The Future Fund, Elbit Systems, and Australia’s Normalisation of War
Australia’s Future Fund has increased its investments in Elbit Systems, Israel’s largest weapons manufacturer, by over 600%. While hiding behind “administrative compliance”, Australian public wealth profits from genocide. Scheherazade Bloul exposes this as the “banality of finance management”, arguing that militarisation has become our normalised condition, connecting the Future Fund’s moral bankruptcy to the country’s foundational economy of genocide and empire.
A day after the second anniversary of a 21st-century colonial genocide, officials at Senate Estimates defending the investment decisions laid bare the moral bankruptcy at the heart of Australia’s sovereign wealth fund. The Future Fund, custodian of over $300 billion of public wealth, sees no ethical contradiction in investing millions in Elbit Systems—Israel’s largest weapons manufacturer—whose drones, artillery systems, and AI-guided munitions are central to Israel’s ongoing genocide in Gaza.
When Greens senators Barbara Pocock and David Shoebridge pressed officials to explain, the Fund’s representatives retreated behind procedure: its exclusions, they said, are based solely on “Australian and US sanctions regimes”. Since neither government has sanctioned Elbit, the Fund claims it is complying with “the rules”. This is despite the findings of the UN Independent International Commission of Inquiry, which state unequivocally that Israel has and is continuing to commit genocide in Gaza.
But the dispassionate technocratic answers collapse under the merest scrutiny. The Fund has acted on legal, moral and reputational grounds before. It simply chooses not to now—revealing a political alignment within a profit-directed militarised political consensus with a smirk on the faces of those making and enacting these decisions.
This is also a story of the continuity of militarism and penalism as a structuring force and logic of Australian society.
Elbit Systems: Banned Elsewhere, Bankrolled Here
Source: Future Fund periodic statements 2023, 2025.
Elbit Systems has been blacklisted or divested by major funds across the world:
- Norway’s Sovereign Wealth Fund (the world’s largest) excluded Elbit in 2009 for its role in building surveillance infrastructure for the West Bank separation wall. It also divested from 11 Israeli companies in August 2025 and is reviewing more.
- Denmark’s largest pension fund, KLP, divested in 2010, 2021, and other companies recently. They detail their exclusion assessments comprehensively and transparently in a 17-page document.
- New Zealand’s Super Fund divested in 2012.

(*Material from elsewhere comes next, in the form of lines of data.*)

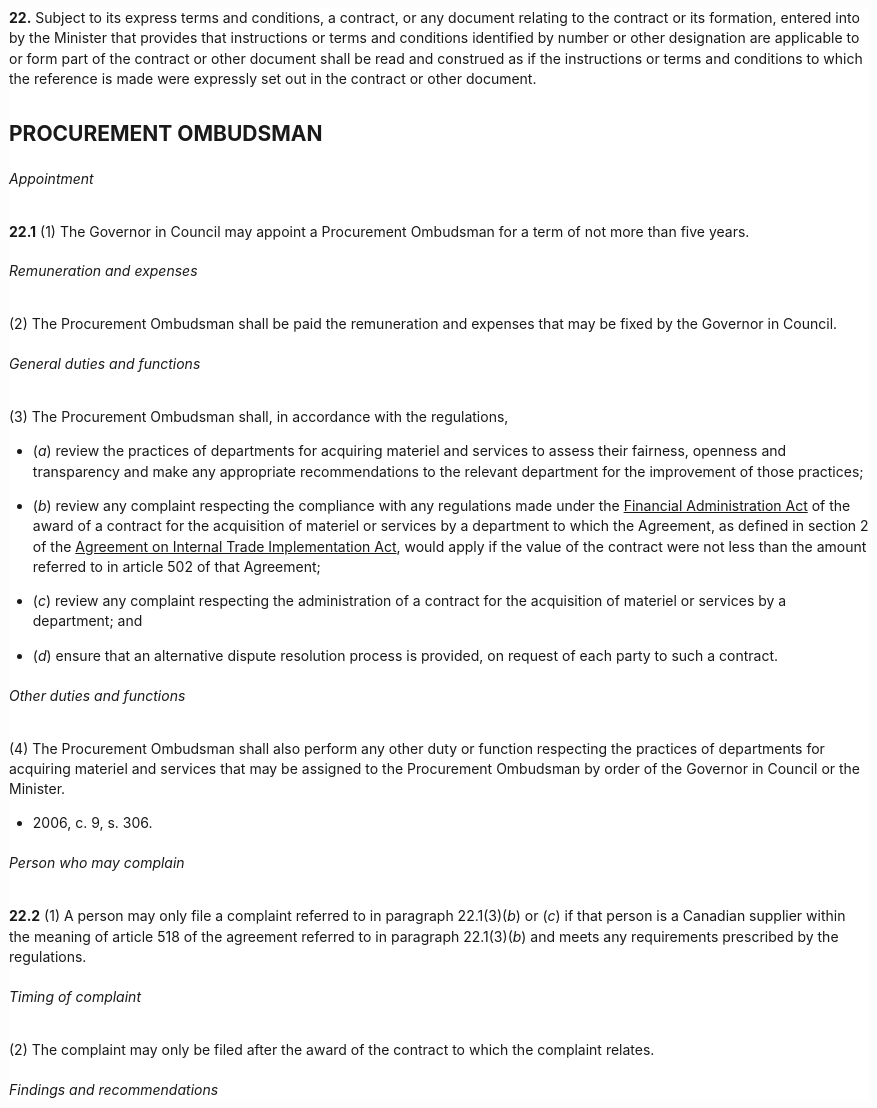 **22.** Subject to its express terms and conditions, a contract, or any document relating to the contract or its formation, entered into by the Minister that provides that instructions or terms and conditions identified by number or other designation are applicable to or form part of the contract or other document shall be read and construed as if the instructions or terms and conditions to which the reference is made were expressly set out in the contract or other document.

## PROCUREMENT OMBUDSMAN

###### Appointment

**22.1** (1) The Governor in Council may appoint a Procurement Ombudsman for a term of not more than five years.

###### Remuneration and expenses

(2) The Procurement Ombudsman shall be paid the remuneration and expenses that may be fixed by the Governor in Council.

###### General duties and functions

(3) The Procurement Ombudsman shall, in accord­ance with the regulations,

  * (_a_) review the practices of departments for acquiring materiel and services to assess their fairness, openness and transparency and make any appropriate recommendations to the relevant department for the improvement of those practices;

  * (_b_) review any complaint respecting the compliance with any regulations made under the [Financial Administration Act](/canada/eng/acts/F/F-11.md) of the award of a contract for the acquisition of materiel or services by a department to which the Agreement, as defined in section 2 of the [Agreement on Internal Trade Implementation Act](/canada/eng/acts/A/A-2.4.md), would apply if the value of the contract were not less than the amount referred to in article 502 of that Agreement;

  * (_c_) review any complaint respecting the administration of a contract for the acquisition of materiel or services by a department; and

  * (_d_) ensure that an alternative dispute resolution process is provided, on request of each party to such a contract.

###### Other duties and functions

(4) The Procurement Ombudsman shall also perform any other duty or function respecting the practices of departments for acquiring materiel and services that may be assigned to the Procurement Ombudsman by order of the Governor in Council or the Minister.

  * 2006, c. 9, s. 306.

###### Person who may complain

**22.2** (1) A person may only file a complaint referred to in paragraph 22.1(3)(_b_) or (_c_) if that person is a Canadian supplier within the meaning of article 518 of the agreement referred to in paragraph 22.1(3)(_b_) and meets any requirements prescribed by the regulations.

###### Timing of complaint

(2) The complaint may only be filed after the award of the contract to which the complaint relates.

###### Findings and recommendations
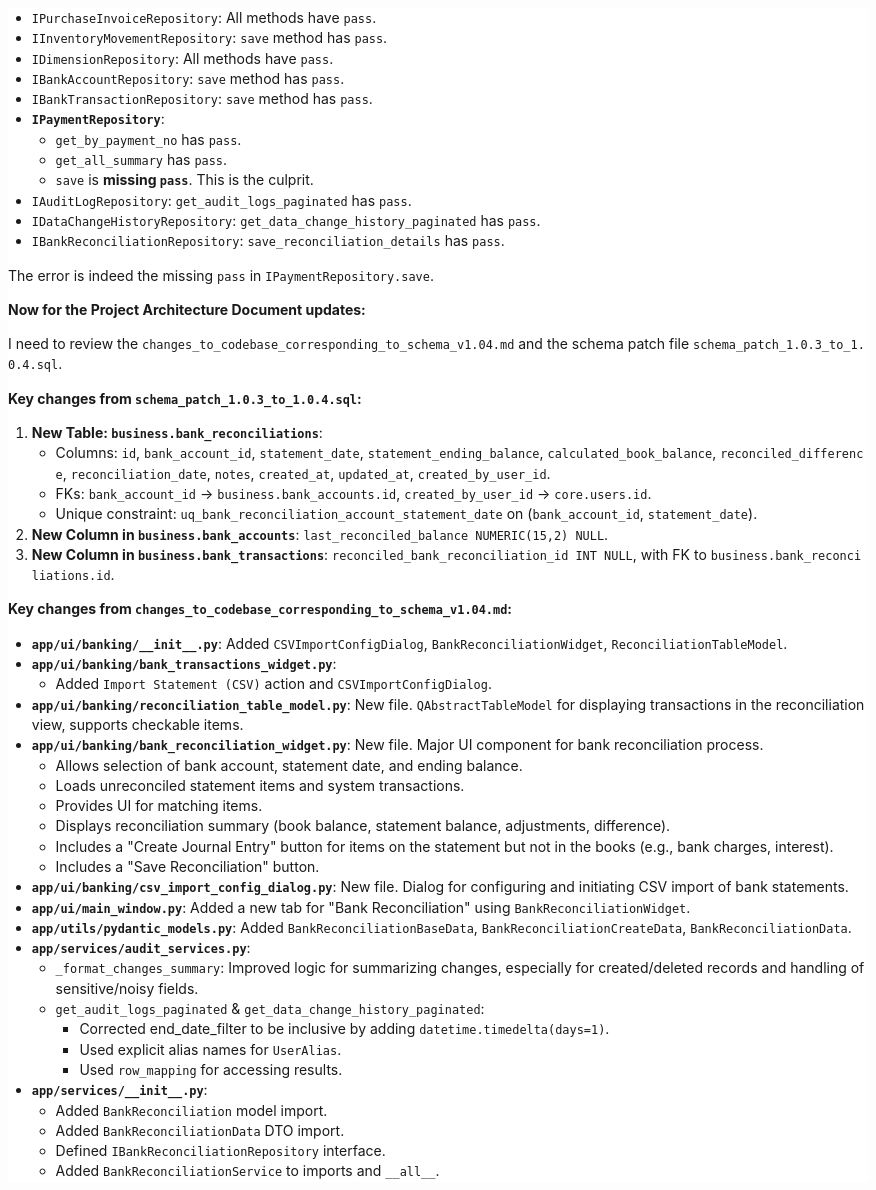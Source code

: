 *   `IPurchaseInvoiceRepository`: All methods have `pass`.
*   `IInventoryMovementRepository`: `save` method has `pass`.
*   `IDimensionRepository`: All methods have `pass`.
*   `IBankAccountRepository`: `save` method has `pass`.
*   `IBankTransactionRepository`: `save` method has `pass`.
*   **`IPaymentRepository`**:
    *   `get_by_payment_no` has `pass`.
    *   `get_all_summary` has `pass`.
    *   `save` is **missing `pass`**. This is the culprit.
*   `IAuditLogRepository`: `get_audit_logs_paginated` has `pass`.
*   `IDataChangeHistoryRepository`: `get_data_change_history_paginated` has `pass`.
*   `IBankReconciliationRepository`: `save_reconciliation_details` has `pass`.

The error is indeed the missing `pass` in `IPaymentRepository.save`.

**Now for the Project Architecture Document updates:**

I need to review the `changes_to_codebase_corresponding_to_schema_v1.04.md` and the schema patch file `schema_patch_1.0.3_to_1.0.4.sql`.

**Key changes from `schema_patch_1.0.3_to_1.0.4.sql`:**
1.  **New Table: `business.bank_reconciliations`**:
    *   Columns: `id`, `bank_account_id`, `statement_date`, `statement_ending_balance`, `calculated_book_balance`, `reconciled_difference`, `reconciliation_date`, `notes`, `created_at`, `updated_at`, `created_by_user_id`.
    *   FKs: `bank_account_id` -> `business.bank_accounts.id`, `created_by_user_id` -> `core.users.id`.
    *   Unique constraint: `uq_bank_reconciliation_account_statement_date` on (`bank_account_id`, `statement_date`).
2.  **New Column in `business.bank_accounts`**: `last_reconciled_balance NUMERIC(15,2) NULL`.
3.  **New Column in `business.bank_transactions`**: `reconciled_bank_reconciliation_id INT NULL`, with FK to `business.bank_reconciliations.id`.

**Key changes from `changes_to_codebase_corresponding_to_schema_v1.04.md`:**
*   **`app/ui/banking/__init__.py`**: Added `CSVImportConfigDialog`, `BankReconciliationWidget`, `ReconciliationTableModel`.
*   **`app/ui/banking/bank_transactions_widget.py`**:
    *   Added `Import Statement (CSV)` action and `CSVImportConfigDialog`.
*   **`app/ui/banking/reconciliation_table_model.py`**: New file. `QAbstractTableModel` for displaying transactions in the reconciliation view, supports checkable items.
*   **`app/ui/banking/bank_reconciliation_widget.py`**: New file. Major UI component for bank reconciliation process.
    *   Allows selection of bank account, statement date, and ending balance.
    *   Loads unreconciled statement items and system transactions.
    *   Provides UI for matching items.
    *   Displays reconciliation summary (book balance, statement balance, adjustments, difference).
    *   Includes a "Create Journal Entry" button for items on the statement but not in the books (e.g., bank charges, interest).
    *   Includes a "Save Reconciliation" button.
*   **`app/ui/banking/csv_import_config_dialog.py`**: New file. Dialog for configuring and initiating CSV import of bank statements.
*   **`app/ui/main_window.py`**: Added a new tab for "Bank Reconciliation" using `BankReconciliationWidget`.
*   **`app/utils/pydantic_models.py`**: Added `BankReconciliationBaseData`, `BankReconciliationCreateData`, `BankReconciliationData`.
*   **`app/services/audit_services.py`**:
    *   `_format_changes_summary`: Improved logic for summarizing changes, especially for created/deleted records and handling of sensitive/noisy fields.
    *   `get_audit_logs_paginated` & `get_data_change_history_paginated`:
        *   Corrected end_date_filter to be inclusive by adding `datetime.timedelta(days=1)`.
        *   Used explicit alias names for `UserAlias`.
        *   Used `row_mapping` for accessing results.
*   **`app/services/__init__.py`**:
    *   Added `BankReconciliation` model import.
    *   Added `BankReconciliationData` DTO import.
    *   Defined `IBankReconciliationRepository` interface.
    *   Added `BankReconciliationService` to imports and `__all__`.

Australia, meanwhile, is still pouring public money into war crime-implicated companies despite briefly banning the company in 2022 based on the acquisition of IMI who produced cluster munitions. Freedom-of-information documents show that in late 2023, the Future Fund reversed its earlier exclusion of Elbit Systems, citing updated research from “expert third-party providers” – whoever they are.
Since then, the Fund’s total holdings in Elbit (across all of its funds) have soared by 633 percent, from $597,000 in December 2023 to more than $4.38 million by mid-2025 — as Elbit’s share price surged on the back of Israel’s war in Gaza.
In other words, our “sovereign” wealth fund made a profit while Gaza has suffered (un)told horrors of a genocide over the past two years. This is not a distant tragedy but a direct entanglement where Australia’s public wealth is materially bound to the weapons and technologies that made such devastation possible. As families return to some parts of Gaza, it is with heavy hearts, as entire families were erased from the civil registry, some still buried under the rubble of the destruction of Gaza’s civilian and cultural infrastructure. This destruction is caused by the very companies the Future Fund is a shareholder of.
The Legal and Reputational: A Double Standard in Divestment
In May 2024, under pressure from a Liberal Party campaign led by Senator James Paterson, the Future Fund swiftly divested from 11 Chinese companies accused of links to the People’s Liberation Army or human rights abuses in Xinjiang.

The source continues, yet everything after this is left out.